Exercise description: Below are the records. List every line holding the word "title".

*** Data listing Section Begins ***

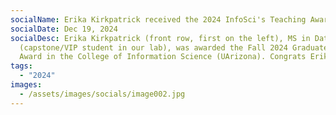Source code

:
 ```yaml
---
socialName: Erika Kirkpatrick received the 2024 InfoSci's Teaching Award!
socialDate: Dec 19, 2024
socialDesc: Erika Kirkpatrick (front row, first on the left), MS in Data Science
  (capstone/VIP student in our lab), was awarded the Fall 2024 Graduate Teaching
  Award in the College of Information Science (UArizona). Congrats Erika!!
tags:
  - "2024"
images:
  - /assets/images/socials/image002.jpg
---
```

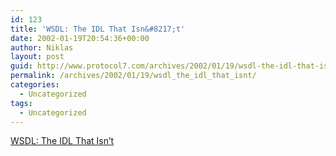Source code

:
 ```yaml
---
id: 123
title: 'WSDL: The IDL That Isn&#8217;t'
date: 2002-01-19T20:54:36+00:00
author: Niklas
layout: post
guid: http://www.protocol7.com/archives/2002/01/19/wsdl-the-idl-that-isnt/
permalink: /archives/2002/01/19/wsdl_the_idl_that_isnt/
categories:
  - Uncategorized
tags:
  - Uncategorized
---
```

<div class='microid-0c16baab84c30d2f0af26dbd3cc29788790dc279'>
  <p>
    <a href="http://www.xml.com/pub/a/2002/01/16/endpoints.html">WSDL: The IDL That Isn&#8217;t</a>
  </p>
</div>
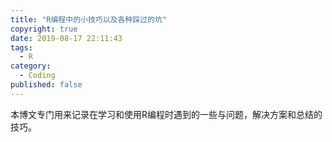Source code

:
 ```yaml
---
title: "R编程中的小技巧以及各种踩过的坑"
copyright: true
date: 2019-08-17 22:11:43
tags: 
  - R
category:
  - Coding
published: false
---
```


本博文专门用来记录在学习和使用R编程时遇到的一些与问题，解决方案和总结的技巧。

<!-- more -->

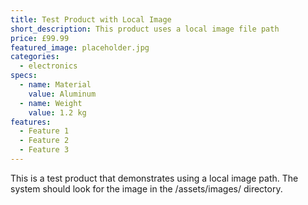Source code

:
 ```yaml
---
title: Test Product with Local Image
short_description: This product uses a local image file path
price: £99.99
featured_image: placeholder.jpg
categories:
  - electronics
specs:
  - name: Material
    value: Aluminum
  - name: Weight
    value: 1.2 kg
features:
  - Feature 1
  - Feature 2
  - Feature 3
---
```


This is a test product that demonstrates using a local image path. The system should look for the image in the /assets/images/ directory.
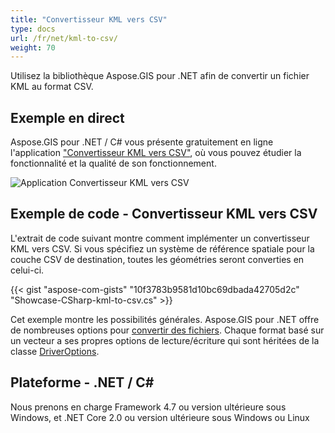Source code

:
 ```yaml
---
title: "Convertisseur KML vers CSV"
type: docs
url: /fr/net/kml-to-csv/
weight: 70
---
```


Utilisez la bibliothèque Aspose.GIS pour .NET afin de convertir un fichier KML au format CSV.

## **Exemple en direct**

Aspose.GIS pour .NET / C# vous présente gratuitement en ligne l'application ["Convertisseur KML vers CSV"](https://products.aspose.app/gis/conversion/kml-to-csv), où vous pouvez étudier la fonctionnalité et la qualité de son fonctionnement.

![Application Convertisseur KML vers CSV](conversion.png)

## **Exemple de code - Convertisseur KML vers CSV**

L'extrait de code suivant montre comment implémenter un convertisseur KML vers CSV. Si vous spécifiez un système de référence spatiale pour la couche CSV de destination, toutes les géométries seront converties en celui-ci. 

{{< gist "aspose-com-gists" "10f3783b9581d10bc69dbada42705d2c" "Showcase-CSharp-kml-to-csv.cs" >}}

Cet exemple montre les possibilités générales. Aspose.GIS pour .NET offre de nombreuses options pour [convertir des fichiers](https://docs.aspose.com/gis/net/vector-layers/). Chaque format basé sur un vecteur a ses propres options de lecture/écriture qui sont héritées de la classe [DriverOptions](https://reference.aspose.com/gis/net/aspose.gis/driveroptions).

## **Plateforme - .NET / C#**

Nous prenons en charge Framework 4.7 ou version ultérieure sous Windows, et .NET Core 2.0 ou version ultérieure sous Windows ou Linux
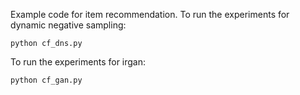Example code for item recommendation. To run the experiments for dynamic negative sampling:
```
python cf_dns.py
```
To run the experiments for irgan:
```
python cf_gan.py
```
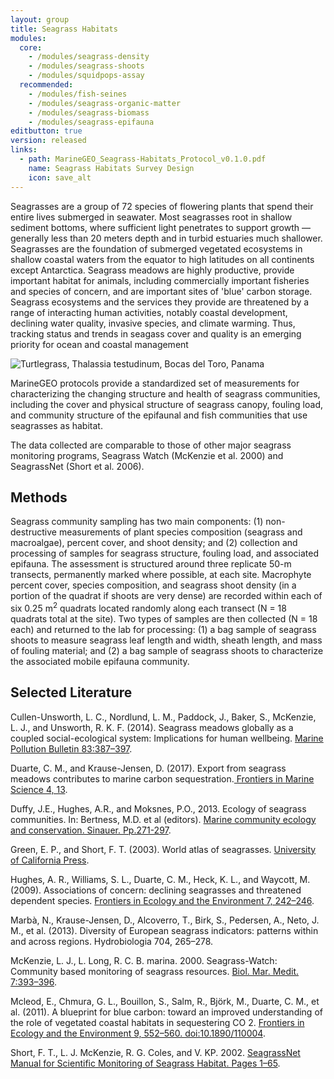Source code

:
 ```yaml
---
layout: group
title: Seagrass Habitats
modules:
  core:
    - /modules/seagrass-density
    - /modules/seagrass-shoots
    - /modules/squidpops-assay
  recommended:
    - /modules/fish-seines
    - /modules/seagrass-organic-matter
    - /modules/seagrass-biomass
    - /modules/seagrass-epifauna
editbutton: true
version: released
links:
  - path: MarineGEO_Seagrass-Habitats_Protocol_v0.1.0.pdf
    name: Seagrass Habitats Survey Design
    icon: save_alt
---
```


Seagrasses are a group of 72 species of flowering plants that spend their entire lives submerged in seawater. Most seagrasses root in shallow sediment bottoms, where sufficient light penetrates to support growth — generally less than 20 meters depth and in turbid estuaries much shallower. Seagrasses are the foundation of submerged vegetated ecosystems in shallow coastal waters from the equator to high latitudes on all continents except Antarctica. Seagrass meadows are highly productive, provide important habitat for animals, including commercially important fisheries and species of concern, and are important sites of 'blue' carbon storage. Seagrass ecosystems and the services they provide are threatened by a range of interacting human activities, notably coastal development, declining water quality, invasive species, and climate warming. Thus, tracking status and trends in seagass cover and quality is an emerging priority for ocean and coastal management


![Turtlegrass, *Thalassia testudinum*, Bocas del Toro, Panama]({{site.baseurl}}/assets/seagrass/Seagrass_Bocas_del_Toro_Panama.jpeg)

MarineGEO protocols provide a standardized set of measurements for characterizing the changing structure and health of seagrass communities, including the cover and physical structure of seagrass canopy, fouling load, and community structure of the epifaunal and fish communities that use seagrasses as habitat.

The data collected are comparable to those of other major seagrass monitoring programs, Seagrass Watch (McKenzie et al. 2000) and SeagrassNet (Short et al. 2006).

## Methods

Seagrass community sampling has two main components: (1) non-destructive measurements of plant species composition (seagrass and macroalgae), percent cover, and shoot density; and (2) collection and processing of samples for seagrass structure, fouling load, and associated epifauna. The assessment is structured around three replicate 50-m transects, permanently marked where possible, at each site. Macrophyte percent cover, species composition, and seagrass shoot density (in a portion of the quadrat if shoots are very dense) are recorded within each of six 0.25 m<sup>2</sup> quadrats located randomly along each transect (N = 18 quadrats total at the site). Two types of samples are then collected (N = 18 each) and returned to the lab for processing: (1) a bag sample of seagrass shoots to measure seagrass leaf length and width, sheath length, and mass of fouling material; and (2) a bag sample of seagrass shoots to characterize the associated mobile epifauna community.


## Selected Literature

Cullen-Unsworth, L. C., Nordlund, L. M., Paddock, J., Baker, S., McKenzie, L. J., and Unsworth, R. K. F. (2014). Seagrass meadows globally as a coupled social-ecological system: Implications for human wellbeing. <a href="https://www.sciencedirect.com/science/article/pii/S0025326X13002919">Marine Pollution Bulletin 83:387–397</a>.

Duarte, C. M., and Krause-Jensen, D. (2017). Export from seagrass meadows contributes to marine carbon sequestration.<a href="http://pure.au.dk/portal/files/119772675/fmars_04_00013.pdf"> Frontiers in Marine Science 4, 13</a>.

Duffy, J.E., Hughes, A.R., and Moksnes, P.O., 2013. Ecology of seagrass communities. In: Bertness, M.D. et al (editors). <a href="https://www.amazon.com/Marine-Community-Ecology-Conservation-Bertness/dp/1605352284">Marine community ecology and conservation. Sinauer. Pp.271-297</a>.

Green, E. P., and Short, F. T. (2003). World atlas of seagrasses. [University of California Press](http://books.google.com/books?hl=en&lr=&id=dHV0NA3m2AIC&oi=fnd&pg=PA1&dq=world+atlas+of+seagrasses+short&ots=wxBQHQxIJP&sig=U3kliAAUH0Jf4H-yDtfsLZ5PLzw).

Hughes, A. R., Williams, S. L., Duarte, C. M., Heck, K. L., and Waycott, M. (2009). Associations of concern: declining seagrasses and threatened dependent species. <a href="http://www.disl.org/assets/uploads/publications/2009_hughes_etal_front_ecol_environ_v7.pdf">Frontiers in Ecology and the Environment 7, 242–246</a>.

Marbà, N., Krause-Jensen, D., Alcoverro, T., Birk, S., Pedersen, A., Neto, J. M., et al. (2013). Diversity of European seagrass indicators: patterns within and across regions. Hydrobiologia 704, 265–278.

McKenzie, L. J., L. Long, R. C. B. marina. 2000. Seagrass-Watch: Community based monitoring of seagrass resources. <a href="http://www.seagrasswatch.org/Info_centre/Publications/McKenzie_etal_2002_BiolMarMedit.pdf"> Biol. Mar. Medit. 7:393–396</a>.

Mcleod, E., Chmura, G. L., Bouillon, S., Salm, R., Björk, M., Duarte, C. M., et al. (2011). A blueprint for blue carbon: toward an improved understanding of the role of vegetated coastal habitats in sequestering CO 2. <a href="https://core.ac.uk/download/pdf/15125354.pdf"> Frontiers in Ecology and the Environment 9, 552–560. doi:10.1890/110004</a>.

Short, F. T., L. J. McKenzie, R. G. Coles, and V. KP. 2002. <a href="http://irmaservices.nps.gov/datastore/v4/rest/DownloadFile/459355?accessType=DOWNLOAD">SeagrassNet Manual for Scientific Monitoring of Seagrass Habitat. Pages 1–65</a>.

*** Data listing Section Ends ***

Response:
title: 'WSDL: The IDL That Isn&#8217;t'
title: "R编程中的小技巧以及各种踩过的坑"
title: Test Product with Local Image
title: "Convertisseur KML vers CSV"
title: Seagrass Habitats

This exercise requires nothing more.